Let’s face it, life is busy. It’s a day in and day out journey without a whole lot of “stop and smell the roses” moments. And even if you are lucky enough to get some margin for a pause, how quickly does the brain snap back to your to-do list?

Me? I feel like I could get an award for this lifestyle choice at times. I’m an activator, a doer, a “suck-it-up-and-get-it-done” type gal. Sometimes I even feel guilty if I’m not multi-tasking. I know, sounds ridiculous, doesn’t it? I know I need to change. At the depths of my heart I realize that I need to pay attention to what is going on around me and not be so consumed with my own agenda. So when I see examples of others “paying it forward” it jolts me out of my obsession for activity and checkmarks and reminds me that there are people out there waiting for some love.
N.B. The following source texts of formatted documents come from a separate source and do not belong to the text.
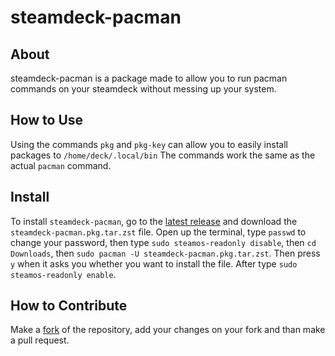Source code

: # steamdeck-pacman

## About

steamdeck-pacman is a package made to allow you to run pacman commands on your steamdeck without messing up your system.

## How to Use

Using the commands `pkg` and `pkg-key` can allow you to easily install packages to `/home/deck/.local/bin`
The commands work the same as the actual `pacman` command.

## Install

To install `steamdeck-pacman`, go to the [latest release](https://github.com/Diablo2009/steamdeck-pacman/releases/latest) and download the `steamdeck-pacman.pkg.tar.zst` file. Open up the terminal, type `passwd` to change your password, then type `sudo steamos-readonly disable`, then `cd Downloads`, then `sudo pacman -U steamdeck-pacman.pkg.tar.zst`. Then press `y` when it asks you whether you want to install the file. After type `sudo steamos-readonly enable`.

## How to Contribute

Make a [fork](https://github.com/Diablo2009/steamdeck-pacman/fork) of the repository, add your changes on your fork and than make a pull request.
In early January I had a one day trip scheduled to Springfield, MO for some very important meetings. You remember the crazy weather across the country at that time that was causing all sorts of havoc for air travel. Well, this “quick” trip quickly spiraled out of control and I found myself alone in the small, isolated Springfield airport after Midnight. The hotel shuttle wasn’t running because of the sub-zero temperatures and the only taxi company had just a few cars running. They were grumpy and backlogged and could only promise another 45 minute wait. That’s when I met David. He was on the same flight as me and needed a taxi too. We commiserated and ended up walking the airport (short walk) looking for options together. Nothing. So, we decided to wait. As we were talking an older looking gentleman approached us and asked if we were waiting on a taxi. It seemed like this guy just came out of nowhere. He told us he had a cab coming in just a few minutes and offered to share it with both of us. As we stood and waited together I found out that he was a doctor for at-risk babies. We had an interesting few minutes all sharing about what we did for a living before the taxi showed up. Dr. Jeffrey quickly explained to the taxi driver that I needed to be dropped off first because “I had important work to do.” Apparently he had resonated with my explanation of the ministry I was involved and wanted to take care of me. Wow! When we pulled up to my hotel, Dr. Jeffrey immediately told me to not worry about the fare and to just pray for him and David. What a blessing! Of course I would be honored to pray for both of them. We exchanged cards and I was on my way. In my room that night (morning) I thanked God for these men. It’s been about six weeks since I met them and I am still praying for them consistently.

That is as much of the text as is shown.